[Start of Attachment]

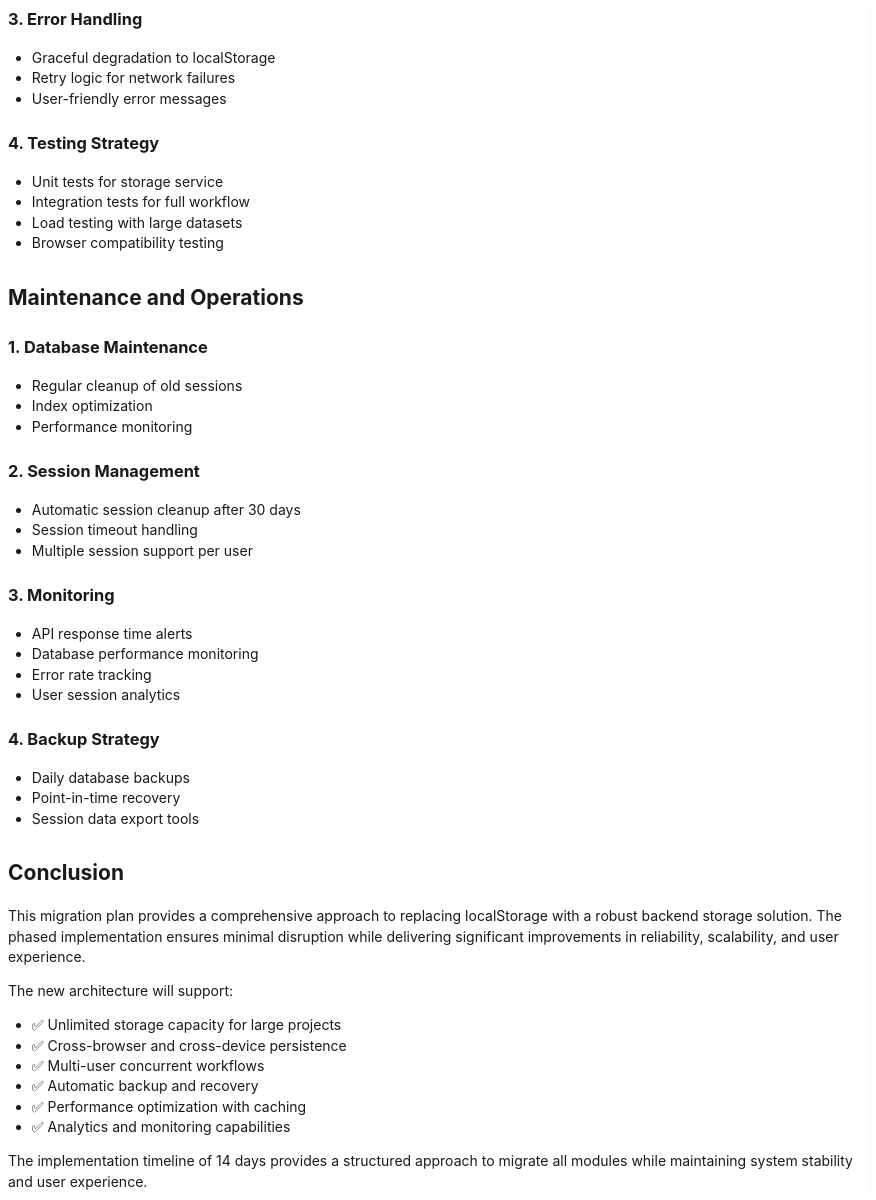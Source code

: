 ### 3. **Error Handling**
- Graceful degradation to localStorage
- Retry logic for network failures
- User-friendly error messages

### 4. **Testing Strategy**
- Unit tests for storage service
- Integration tests for full workflow
- Load testing with large datasets
- Browser compatibility testing

## Maintenance and Operations

### 1. **Database Maintenance**
- Regular cleanup of old sessions
- Index optimization
- Performance monitoring

### 2. **Session Management**
- Automatic session cleanup after 30 days
- Session timeout handling
- Multiple session support per user

### 3. **Monitoring**
- API response time alerts
- Database performance monitoring  
- Error rate tracking
- User session analytics

### 4. **Backup Strategy**
- Daily database backups
- Point-in-time recovery
- Session data export tools

## Conclusion

This migration plan provides a comprehensive approach to replacing localStorage with a robust backend storage solution. The phased implementation ensures minimal disruption while delivering significant improvements in reliability, scalability, and user experience.

The new architecture will support:
- ✅ Unlimited storage capacity for large projects
- ✅ Cross-browser and cross-device persistence  
- ✅ Multi-user concurrent workflows
- ✅ Automatic backup and recovery
- ✅ Performance optimization with caching
- ✅ Analytics and monitoring capabilities

The implementation timeline of 14 days provides a structured approach to migrate all modules while maintaining system stability and user experience.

[End of Attachment]

Begin with the line that contains "- Error rate tracking" and print each line exactly until the data ends, including the last line.

- Error rate tracking
- User session analytics

### 4. **Backup Strategy**
- Daily database backups
- Point-in-time recovery
- Session data export tools

## Conclusion

This migration plan provides a comprehensive approach to replacing localStorage with a robust backend storage solution. The phased implementation ensures minimal disruption while delivering significant improvements in reliability, scalability, and user experience.

The new architecture will support:
- ✅ Unlimited storage capacity for large projects
- ✅ Cross-browser and cross-device persistence  
- ✅ Multi-user concurrent workflows
- ✅ Automatic backup and recovery
- ✅ Performance optimization with caching
- ✅ Analytics and monitoring capabilities

The implementation timeline of 14 days provides a structured approach to migrate all modules while maintaining system stability and user experience.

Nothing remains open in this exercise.